To the best of our knowledge, the RFSD is the only open data set with up-to-date financial statements of Russian companies published under a permissive licence. Apart from being free-to-use, the RFSD benefits from data harmonization and error detection procedures unavailable in commercial sources. Finally, the data can be easily ingested in any statistical package with minimal effort.
What is the data period?
We provide financials for Russian firms in 2011-2023. We will add the data for 2024 by July, 2025 (see Version and Update Policy below).
Why are there no data for firm X in year Y?
Although the RFSD strives to be an all-encompassing database of financial statements, end users will encounter data gaps:
We do not include financials for firms that we considered ineligible to submit financial statements to the Rosstat/Federal Tax Service by law: financial, religious, or state organizations (state-owned commercial firms are still in the data).
Eligible firms may enjoy the right not to disclose under certain conditions. For instance, Gazprom did not file in 2022 and we had to impute its 2022 data from 2023 filings. Sibur filed only in 2023, Novatek — in 2020 and 2021. Commercial data providers such as Interfax's SPARK enjoy dedicated access to the Federal Tax Service data and therefore are able source this information elsewhere.
Firm may have submitted its annual statement but, according to the Uniform State Register of Legal Entities (EGRUL), it was not active in this year. We remove those filings.
Why is the geolocation of firm X incorrect?
We use Nominatim to geocode structured addresses of incorporation of legal entities from the EGRUL. There may be errors in the original addresses that prevent us from geocoding firms to a particular house. Gazprom, for instance, is geocoded up to a house level in 2014 and 2021-2023, but only at street level for 2015-2020 due to improper handling of the house number by Nominatim. In that case we have fallen back to street-level geocoding.
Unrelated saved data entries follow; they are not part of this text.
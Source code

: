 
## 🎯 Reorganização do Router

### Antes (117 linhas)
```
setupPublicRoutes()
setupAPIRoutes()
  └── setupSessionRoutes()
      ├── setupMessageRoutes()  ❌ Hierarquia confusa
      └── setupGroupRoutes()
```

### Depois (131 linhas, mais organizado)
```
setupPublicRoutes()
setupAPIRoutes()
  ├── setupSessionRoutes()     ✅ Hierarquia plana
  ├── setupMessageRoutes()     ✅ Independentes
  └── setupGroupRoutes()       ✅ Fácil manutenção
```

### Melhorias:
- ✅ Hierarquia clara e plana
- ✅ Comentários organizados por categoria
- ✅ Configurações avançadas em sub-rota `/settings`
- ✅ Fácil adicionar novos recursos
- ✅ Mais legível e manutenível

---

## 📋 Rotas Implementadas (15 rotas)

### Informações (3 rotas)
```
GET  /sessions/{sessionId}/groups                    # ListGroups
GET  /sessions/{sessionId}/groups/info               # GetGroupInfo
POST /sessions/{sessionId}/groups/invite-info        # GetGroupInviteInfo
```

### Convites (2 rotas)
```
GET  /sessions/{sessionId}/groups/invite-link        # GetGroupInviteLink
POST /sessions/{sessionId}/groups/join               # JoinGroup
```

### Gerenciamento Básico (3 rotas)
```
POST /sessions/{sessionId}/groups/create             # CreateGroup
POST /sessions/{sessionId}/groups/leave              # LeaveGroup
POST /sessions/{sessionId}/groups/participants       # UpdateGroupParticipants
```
Additionally, streets in different districts of one city may share identical names. We have ignored those problems in our geocoding and invite your submissions. Finally, address of incorporation may not correspond with plant locations. For instance, Rosneft has 62 field offices in addition to the central office in Moscow. We ignore the location of such offices in our geocoding, but subsidiaries set up as separate legal entities are still geocoded.
Why is the data for firm X different from https://bo.nalog.ru/?
Many firms submit correcting statements after the initial filing. While we have downloaded the data way past the April, 2024 deadline for 2023 filings, firms may have kept submitting the correcting statements. We will capture them in the future releases.
Why is the data for firm X unrealistic?
We provide the source data as is, with minimal changes. Consider a relatively unknown LLC Banknota. It reported 3.7 trillion rubles in revenue in 2023, or 2% of Russia's GDP. This is obviously an outlier firm with unrealistic financials. We manually reviewed the data and flagged such firms for user consideration (variable outlier), keeping the source data intact.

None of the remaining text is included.